Workout May Help Youth KO Depression

Published: Nov 11, 2013 | Updated: Nov 12, 2013
By Cole Petrochko, Staff Writer, MedPage Today

Full Story:  http://www.medpagetoday.com/MeetingCoverage/SFN/42852

Action Points

  • Note that this study was published as an abstract and presented at a conference. These data and conclusions should be considered to be preliminary until published in a peer-reviewed journal.

SAN DIEGO — Young adults with major depressive disorder seemed to resolve depression after a 12-week exercise program with a motivational component, researchers reported here.

In a small, pilot study of depressed 18- to 24-year-olds, exercise was associated with declines in depression severity of 63%, where 83% of participants were no longer considered depressed at the end of the 12-week program, according to Robin Callister, PhD, of the University of Newcastle in Callaghan, Australia, and colleagues.

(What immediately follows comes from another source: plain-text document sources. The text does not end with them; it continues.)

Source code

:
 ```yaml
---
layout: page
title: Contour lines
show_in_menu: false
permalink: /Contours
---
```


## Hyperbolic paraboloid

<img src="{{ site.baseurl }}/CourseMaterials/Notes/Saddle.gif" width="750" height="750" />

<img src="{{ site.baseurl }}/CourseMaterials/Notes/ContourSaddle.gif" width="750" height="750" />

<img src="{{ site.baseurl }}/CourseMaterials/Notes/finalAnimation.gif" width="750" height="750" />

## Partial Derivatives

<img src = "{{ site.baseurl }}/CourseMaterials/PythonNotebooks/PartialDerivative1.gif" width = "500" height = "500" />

Changes in Beck Depression Inventory scores were significantly associated with changes in upper body strength (r=0.69, P=0.001) and gym session attendance (r=0.39, P<0.001), which showed that the fitness component, rather than the motivational component, was associated with the improvements in depression scores, Callister said during an oral presentation at the Society for Neurology meeting.

However, session moderator Hector Caruncho, PhD, of the University of Saskatchewan in Canada, suggested that the motivational component of Callister’s research was likely the reason for its success, highlighting that depressed patients generally don’t feel up to getting out of bed in the morning, much less participating in an exercise therapy intervention.

Research from 2008 showed that exercise was not associated with reductions in depression and anxiety in the general population. However, more recent research has shown thatexercise had modest effects on depression, but that these outcomes were muted in more well-designed studies.

Researchers have also drawn modest associations between depression reduction in heart failure patients with exercise, as well as in patients with multiple sclerosis.

The authors’ pilot study recruited 13 young adults (mean age 20.7) with major depressive disorder to investigate the feasibility and preliminary — a point emphasized by Callister during her presentation — efficacy of a 12-week exercise training program with a short motivational interview component.

Participants were excluded if they were suicidal at enrollment, had a psychotic disorder or brain injury, had a severe eating disorder, or if they were unable to exercise.

Those enrolled were primarily recruited through online social media advertising or university campus fliers and were followed up with via telephone screening. Depression was measured through a clinical diagnosis through criteria in the Diagnostic and Statistical Manual of Mental Disorders V and graded by severity through the Beck Depression Inventory II.

Participants were the subject to a brief, single-session motivational interview where a clinical psychologist reinforced motivation to exercise, helped them set goals, evaluated barriers to regular excise and strategies to overcome those barriers, identified sources of social support, and overall attempted to empower the young adult.

They then underwent a 12-week exercise program that included small groups of three to six participants who met with a personal trainer three times weekly. They also wore pedometers to measure step counts, completed daily online mood and physical activity reports, and had twice-weekly mood screenings.

The exercise program was broken up into three blocks of increasing intensity over the first 2 weeks, the next 5 weeks, and the final 5 weeks. Callister noted that participants wanted the intensity of workouts to increase earlier in the study.

At a 6-month follow-up, all but one participant reported mild depression, while the lone participant still suffered from major depression.

Callister cautioned that there was no control group in their research, but did add that a follow-up, randomized, controlled trial was underway. In this follow-up study, participants will be randomized to motivational interview with or without a physical activity component, with active enrollment to the physical activity component after the study period.

The study was supported by beyondblue and HMRI.

The authors declared no conflicts of interest.

Primary source: Society for Neuroscience

Source reference: Callister R, et al “12-weeks supervised exercise training plus motivational interviewing can reduce depression symptoms in youth with major depressive disorder” SFN2013; Abstract 13.02.